Published on Friday, 2 October 2015

I am very emotional about our liberation war and I am sure many of you are also. My emotions are intrigued by the stories I have been hearing from my childhood. I haven't seen the war, but I have lived it in my mind. I have felt the sorrow, the pain and the anguish of the people in those times.

I grew up hating the war criminals of 1971. Sometimes I don't understand whom I hate more: the war criminals or the Pakistani Army! I might hate the war criminals most. My father always used to quote Marx and Lenin; he used to say a revolution is meaningless without any proper follow-up, and by follow-up he used to mean the trial of the war criminals. Interestingly, my parents also taught me about Sheikh Mujib's announcement about the war criminals; I got to read the announcement at a very early age. I have no doubt that Sheikh Mujib never declared forgiveness for all the war criminals. While growing up, I started to understand the nature of these war criminals and the role of Jamaat-e-Islam Party during 1971 in a more profound way. I am from an area where many of the people around me were Jamaat-e-Islam supporters; they still are. When I tried to understand their sentiment, I figured out the key lied in the word 'Islam'. However, it wasn't too difficult to fathom this sentiment if we read books by authors like Humayun Azad. I read his book, 'Pak Sar Jamin Saad Baad' which earned him the ire of the extremists and got him murdered. Things were changing before my eyes, but I was too young to understand everything. Eventually I started to put things together. The bomb blast at the Ramna Botomul during the Bangla New Year celebration, the murder of Humayun Azad, finding weapon caches in different parts of the country, or the rise of many religious organizations dedicated to extremism, they all seemed interconnected to me. It all seems to herald a future Islamic revolution. Jamaat-e-Islam is not planning to turn Bangladesh into East Pakistan anymore, rather it wants to proclaim the country with an ideology they had during 1971: to change the law and the culture in the name of Islam, to feed the controversy of whether Bangla culture is Hindu culture or whether decorating Shahid Minar with flowers is a sin.

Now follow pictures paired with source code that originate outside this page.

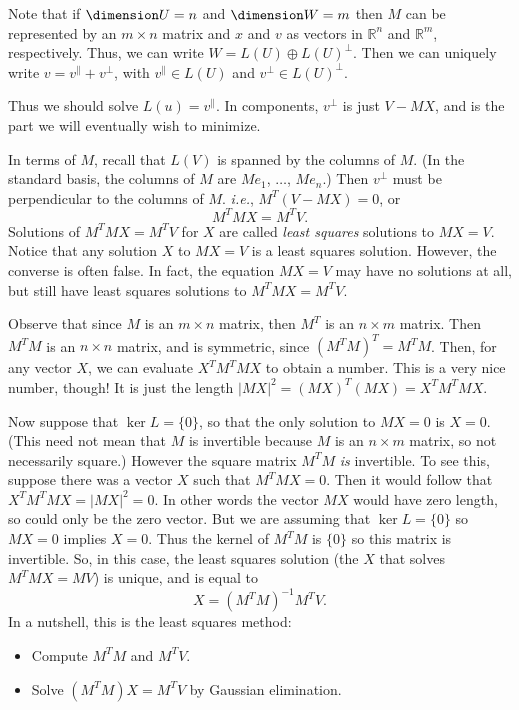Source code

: Note that if $\dimension U=n$ and $\dimension W=m$ then $M$ can be represented by an $m\times n$ matrix and $x$ and $v$ as vectors in $\mathbb{R}^n$ and $\mathbb{R}^m$, respectively. Thus, we can write $W=L(U)\oplus L(U)^\perp$.  Then we can uniquely write $v=v^\parallel + v^\perp$, with $v^\parallel \in L(U)$ and $v^\perp \in L(U)^\perp$.  



Thus we should solve $L(u)=v^\parallel$.  In components, $v^\perp$ is just $V-MX$, and is the part we will eventually wish to minimize.  

In terms of $M$, recall that $L(V)$ is spanned by the columns of $M$.  (In the standard basis, the columns of $M$ are $Me_1$, 
$\ldots$, $Me_n$.)  Then $v^\perp$ must be perpendicular to the columns of $M$.  \textit{i.e.}, $M^T(V-MX)=0$, or
\[
M^TMX = M^TV.
\]
Solutions of $M^TMX = M^TV$ for $X$ are called \emph{least squares} solutions to $MX=V$.  
Notice that any solution $X$ to $MX=V$ is a least squares solution.  However, the converse is often false.  In fact, the equation $MX=V$ may have no solutions at all, but still have least squares solutions to $M^TMX = M^TV$.

Observe that since $M$ is an $m\times n$ matrix, then $M^T$ is an $n\times m$ matrix.  Then $M^TM$ is an $n\times n$ matrix, and is symmetric, since $(M^TM)^T=M^TM$.  Then, for any vector $X$, we can evaluate $X^TM^TMX$ to obtain a number.  This is a very nice number, though!  It is just the length $|MX|^2 = (MX)^T(MX)=X^TM^TMX$.


Now suppose that $\ker L=\{0\}$, so that the only solution to $MX=0$ is $X=0$. (This need not mean that $M$ is invertible because $M$ is an $n\times m $ matrix, so not necessarily square.) 
However the square matrix $M^TM$ {\itshape is} invertible. To see this, suppose there was a vector $X$ such that 
$M^T M X=0$. Then it would follow that $X^T M^T M X = |M X|^2=0$. In other words the vector $MX$ would have zero length, so could only be the zero vector. But we are assuming that $\ker L=\{0\}$ so $MX=0$ implies $X=0$. Thus the kernel of $M^TM$ is $\{0\}$ so this matrix is invertible.
So, in this case, the least squares solution (the $X$ that solves $M^TMX=MV$) is unique, and is equal to 
\[
X = (M^TM)^{-1}M^TV.
\]
In a nutshell, this is the least squares method:

\begin{itemize}
\item Compute $M^TM$ and $M^TV$.
\item Solve $(M^TM)X=M^TV$ by Gaussian elimination.
\end{itemize}


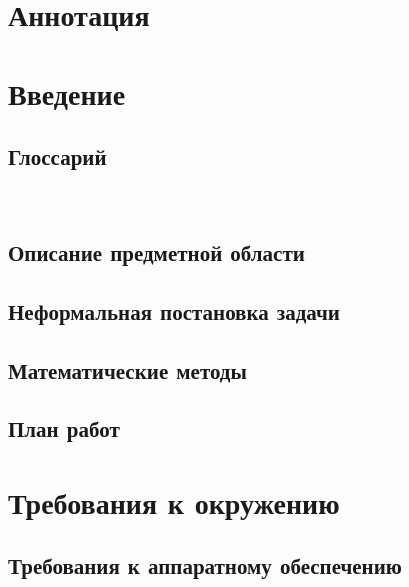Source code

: \documentclass{fefu}
\author{Сластен Т.Д.}
\begin{document}
  \makereporttitle

  \tableofcontents
  \pagebreak

  \section*{Аннотация}
  
  \pagebreak

  \section{Введение}
  \subsection{Глоссарий}
  \
  \subsection{Описание предметной области}
  
  \subsection{Неформальная постановка задачи}
  
  \subsection{Математические методы}
  
  \subsection{План работ}
  

  \section{Требования к окружению}
  \subsection{Требования к аппаратному обеспечению}
  
\end{document}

Wasn't it the same during '71? What's new? I really don't see anything new except the point that more people are embracing their ideology. I wonder how we came to this stage. Just think about the situation of 1975. Bangladesh was a young nation. It was still fragile and with many of its intellectuals killed during 1971 almost rudderless. Then Sheikh Mujib and his family were assassinated. A new power came and with it came the war criminals who promptly started sowing the seeds of extremism in the heads of poor, hungry, and uneducated people. In time Bangladesh became a fertile land for Hijbut Tahiri or other such militant organizations.

So, I think, our country has given a platform to an idea to grow, the idea of extremism in the form of religious sentiment. However, it really isn't exclusively all about 'Islam'. It's about the power of religion to control people, and showing them a dream. I couldn't agree more with Richard Dawkins with this: this idea of a better future in the afterlife is as powerful as nuclear weapons, or maybe even more powerful than that.

I also see a rise of a group of élite extremists who don't even see themselves as extreme people. They argue with logic and try to indoctrinate others. They have built a strong network in Bangladesh and have different names for their brotherhoods or sisterhoods. They are also active outside the country. For example, I knew some very educated women, employee of well-known organizations, who espoused the idea that Bangla culture is equivalent to Hindu culture. For them, 'wearing tip', instead of a cultural tradition, would be a satanic practice.

Under the influence of these 'intellectual' religious people many youngsters now view celebrating Pohela Boishakh, the Bengali New Year, as something anti-Islamic. These young people may not support the war criminals or even Jamaat-e-Islam directly, but they feel it is their religious duty to oppose all sorts of cultural practices.

So, why wouldn't the Islamic State be interested in Bangladesh? However, I am looking it from a more hypothetical point of view related to religious aggression than, discussing with actual proof of IS conducting their activities in Bangladesh. I don't know where my country is going and I don't know how much I can rely on the current government. When they first introduced the concept of the War Criminal Tribunal I couldn't have been happier. But, later, I realized, its steps towards identifying the problem seemed to be focused only on a few war criminals without digging deep to find the root of the problem. This becomes apparent when it failed to identify the active organizations behind the blogger killings!

So, whom should I rely on? Whom should I look forward to? I hear that Jamaat-w-Islam can get a new license from Bangladesh if they drop their name. Is it really going to solve the problem? What about their old ideology that is spreading aggressively like a poison all over Bangladesh? At the end of the day, after taking into account the current political options, I feel really helpless. Sometimes I think, even though it should have been done forty years ago, at least this government has started the war crime procedure. But then do we need to wait another forty years to see any change towards secularism? Unfortunately, the current events do not make me an optimist.